In the material below, find the line that contains "The assumption that" and the line that contains "induces a weak", then write out exactly those two lines and everything between them.
━━ Dataset records
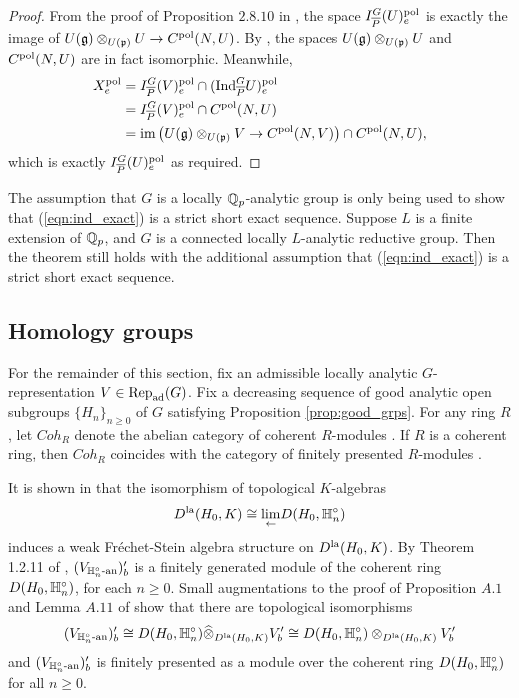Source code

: \documentclass[10pt]{amsart}
\begin{document}
\begin{proof}
From the proof of Proposition $2.8.10$ in \cite{Jacquet2}, the space $I_{\overline{P}}^{G}(U)_{e}^{\pol} $ is exactly the image of $U(\g)\otimes_{U(\p)}U\ra C^{\pol}(N,U)$. By \cite[Prop. 3.26]{Bergall_Chojecki}, the spaces $U(\g)\otimes_{U(\p)}U$ and $C^{\pol}(N,U)$ are in fact isomorphic. Meanwhile, \begin{equation}\begin{split}
    X_{e}^{\pol}	& = I_{\overline{P}}^{G}(V)_{e}^{\pol}\cap(\ind_{\overline{P}}^{G}U)_{e}^{\pol} \\
	& =	I_{\overline{P}}^{G}(V)_{e}^{\pol}\cap C^{\pol}(N,U) \\
	&=	\im\left(U(\g)\otimes_{U(\p)}V\ra C^{\pol}(N,V)\right)\cap C^{\pol}(N,U),
\end{split}\end{equation} which is exactly $I_{\overline{P}}^{G}(U)_{e}^{\pol}$ as required. 
\end{proof}

\begin{remark}
The assumption that $G$ is a locally $\qp$-analytic group is only being used to show that (\ref{eqn:ind_exact}) is a strict short exact sequence. Suppose $L$ is a finite extension of $\qp$, and $G$ is a connected locally $L$-analytic reductive group. Then the theorem still holds with the additional assumption that (\ref{eqn:ind_exact}) is a strict short exact sequence. 
\end{remark}

\subsection{Homology groups}

For the remainder of this section, fix an admissible locally analytic $G$-representation $V\in \rep_{\textnormal{ad}}(G)$. Fix a decreasing sequence of good analytic open subgroups $\{H_{n}\}_{n\geq 0}$ of $G$ satisfying Proposition \ref{prop:good_grps}. For any ring $R$, let $Coh_{R}$ denote the abelian category of coherent $R$-modules \cite[Thm. 2.3]{Swan}. If $R$ is a coherent ring, then $Coh_{R}$ coincides with the category of finitely presented $R$-modules \cite[Cor. 2.7]{Swan}.

It is shown in \cite[Prop. 5.3.1]{analytic} that the isomorphism of topological $K$-algebras \[
    D^{\La}(H_{0},K)\cong \underset{\la}{\lim}\dn
\] induces a weak Fr\'{e}chet-Stein algebra structure on $D^{\La}(H_{0},K)$. By Theorem 1.2.11 of \cite{analytic}, $\vn$ is a finitely generated module of the coherent ring $D(H_{0},\h_{n}^{\circ})$, for each $n\geq 0$. Small augmentations to the proof of Proposition $A.1$ and Lemma $A.11$ of \cite{Jacquet2} show that there are topological isomorphisms \begin{equation} \label{eqn:D(Hn)V}
    \vn\cong \dn\widehat{\otimes}_{D^{\La}(H_{0},K)}V^{\prime}_{b} \cong \dn\otimes_{D^{\La}(H_{0},K)}V^{\prime}_{b}
\end{equation}
and $\vn$ is finitely presented as a module over the coherent ring $\dn$ for all $n\geq 0$. 
\end{document}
━━━━
● Response area
The assumption that $G$ is a locally $\qp$-analytic group is only being used to show that (\ref{eqn:ind_exact}) is a strict short exact sequence. Suppose $L$ is a finite extension of $\qp$, and $G$ is a connected locally $L$-analytic reductive group. Then the theorem still holds with the additional assumption that (\ref{eqn:ind_exact}) is a strict short exact sequence. 
\end{remark}

\subsection{Homology groups}

For the remainder of this section, fix an admissible locally analytic $G$-representation $V\in \rep_{\textnormal{ad}}(G)$. Fix a decreasing sequence of good analytic open subgroups $\{H_{n}\}_{n\geq 0}$ of $G$ satisfying Proposition \ref{prop:good_grps}. For any ring $R$, let $Coh_{R}$ denote the abelian category of coherent $R$-modules \cite[Thm. 2.3]{Swan}. If $R$ is a coherent ring, then $Coh_{R}$ coincides with the category of finitely presented $R$-modules \cite[Cor. 2.7]{Swan}.

It is shown in \cite[Prop. 5.3.1]{analytic} that the isomorphism of topological $K$-algebras \[
    D^{\La}(H_{0},K)\cong \underset{\la}{\lim}\dn
\] induces a weak Fr\'{e}chet-Stein algebra structure on $D^{\La}(H_{0},K)$. By Theorem 1.2.11 of \cite{analytic}, $\vn$ is a finitely generated module of the coherent ring $D(H_{0},\h_{n}^{\circ})$, for each $n\geq 0$. Small augmentations to the proof of Proposition $A.1$ and Lemma $A.11$ of \cite{Jacquet2} show that there are topological isomorphisms \begin{equation} \label{eqn:D(Hn)V}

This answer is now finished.